(Dataset entries)
.....

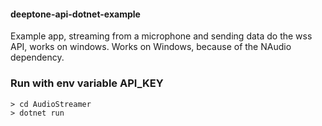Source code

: #### deeptone-api-dotnet-example
Example app, streaming from a microphone and sending data do the wss API, works on windows.
Works on Windows, because of the NAudio dependency. 

### Run with env variable API_KEY
```
> cd AudioStreamer
> dotnet run
```
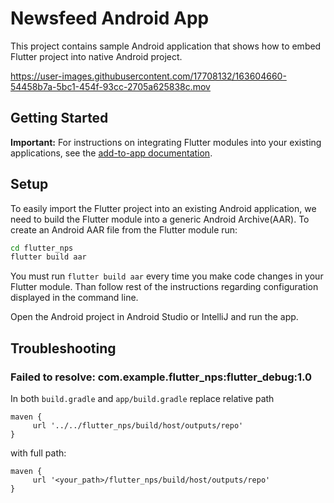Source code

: # Newsfeed Android App

This project contains sample Android application that shows how to embed Flutter project into native Android project.

https://user-images.githubusercontent.com/17708132/163604660-54458b7a-5bc1-454f-93cc-2705a625838c.mov


## Getting Started

**Important:** For instructions on integrating Flutter modules into your existing applications,
see the [add-to-app documentation](https://flutter.dev/docs/development/add-to-app).

## Setup

To easily import the Flutter project into an existing Android application, we need to build the Flutter module into a generic Android Archive(AAR). To create an Android AAR file from the Flutter module run:

```sh
cd flutter_nps
flutter build aar
```

You must run `flutter build aar` every time you make code changes in your Flutter module. Than follow rest of the instructions regarding configuration displayed in the command line.

Open the Android project in Android Studio or IntelliJ and run the app.

## Troubleshooting

### Failed to resolve: com.example.flutter_nps:flutter_debug:1.0

In both `build.gradle` and `app/build.gradle` replace relative path

```
maven {
     url '../../flutter_nps/build/host/outputs/repo'
}
```
with full path:

```
maven {
     url '<your_path>/flutter_nps/build/host/outputs/repo'
}
```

.....

Copy out exactly the lines above beginning with the line that contains "### Run with env variable API_KEY" and finishing with the line that contains "For instructions on", including both; leave the pictures out.

### Run with env variable API_KEY
```
> cd AudioStreamer
> dotnet run
```
Source code

: # Newsfeed Android App

This project contains sample Android application that shows how to embed Flutter project into native Android project.

https://user-images.githubusercontent.com/17708132/163604660-54458b7a-5bc1-454f-93cc-2705a625838c.mov


## Getting Started

**Important:** For instructions on integrating Flutter modules into your existing applications,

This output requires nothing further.